EXERCISE: Please give the number of lines in the material below that contain "validation", and provide nothing besides that number.

*** INFORMATION Section Begins ***

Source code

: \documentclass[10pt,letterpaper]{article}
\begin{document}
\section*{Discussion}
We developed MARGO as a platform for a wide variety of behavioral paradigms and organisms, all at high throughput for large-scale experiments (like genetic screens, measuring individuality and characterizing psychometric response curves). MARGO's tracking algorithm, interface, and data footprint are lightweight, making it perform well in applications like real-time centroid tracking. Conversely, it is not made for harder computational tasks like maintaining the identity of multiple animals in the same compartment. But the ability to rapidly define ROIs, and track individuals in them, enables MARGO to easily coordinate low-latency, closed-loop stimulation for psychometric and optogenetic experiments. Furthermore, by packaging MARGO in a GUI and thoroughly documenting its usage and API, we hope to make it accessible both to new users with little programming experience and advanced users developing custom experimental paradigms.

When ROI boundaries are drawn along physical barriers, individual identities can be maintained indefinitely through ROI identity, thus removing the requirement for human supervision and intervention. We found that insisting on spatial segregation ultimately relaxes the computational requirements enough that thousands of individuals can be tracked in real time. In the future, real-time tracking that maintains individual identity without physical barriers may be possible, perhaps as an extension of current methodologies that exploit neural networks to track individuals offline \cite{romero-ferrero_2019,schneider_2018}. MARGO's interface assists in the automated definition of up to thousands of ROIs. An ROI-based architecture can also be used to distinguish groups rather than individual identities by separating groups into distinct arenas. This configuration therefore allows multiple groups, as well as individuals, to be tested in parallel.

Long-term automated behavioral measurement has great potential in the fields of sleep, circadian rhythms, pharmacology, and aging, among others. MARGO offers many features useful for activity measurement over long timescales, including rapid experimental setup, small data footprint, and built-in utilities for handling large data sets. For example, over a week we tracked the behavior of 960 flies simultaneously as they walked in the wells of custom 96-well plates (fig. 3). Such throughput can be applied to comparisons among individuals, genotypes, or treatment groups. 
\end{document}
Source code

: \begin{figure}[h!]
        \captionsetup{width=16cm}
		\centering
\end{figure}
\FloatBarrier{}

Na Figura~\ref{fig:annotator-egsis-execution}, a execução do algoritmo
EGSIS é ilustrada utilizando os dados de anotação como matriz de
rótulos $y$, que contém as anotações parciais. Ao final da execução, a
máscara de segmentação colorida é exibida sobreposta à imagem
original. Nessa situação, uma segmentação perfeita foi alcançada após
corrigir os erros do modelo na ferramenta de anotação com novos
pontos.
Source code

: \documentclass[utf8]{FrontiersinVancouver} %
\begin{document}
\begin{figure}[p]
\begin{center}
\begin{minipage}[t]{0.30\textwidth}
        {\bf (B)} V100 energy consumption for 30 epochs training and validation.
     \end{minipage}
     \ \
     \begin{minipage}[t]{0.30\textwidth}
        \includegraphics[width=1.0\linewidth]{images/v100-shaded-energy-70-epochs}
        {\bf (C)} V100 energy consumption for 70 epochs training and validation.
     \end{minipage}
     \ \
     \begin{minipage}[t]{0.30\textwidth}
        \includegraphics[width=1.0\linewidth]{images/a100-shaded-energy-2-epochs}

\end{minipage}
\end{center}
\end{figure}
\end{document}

*** INFORMATION Section Ends ***

EXPECTED OUTPUT: 2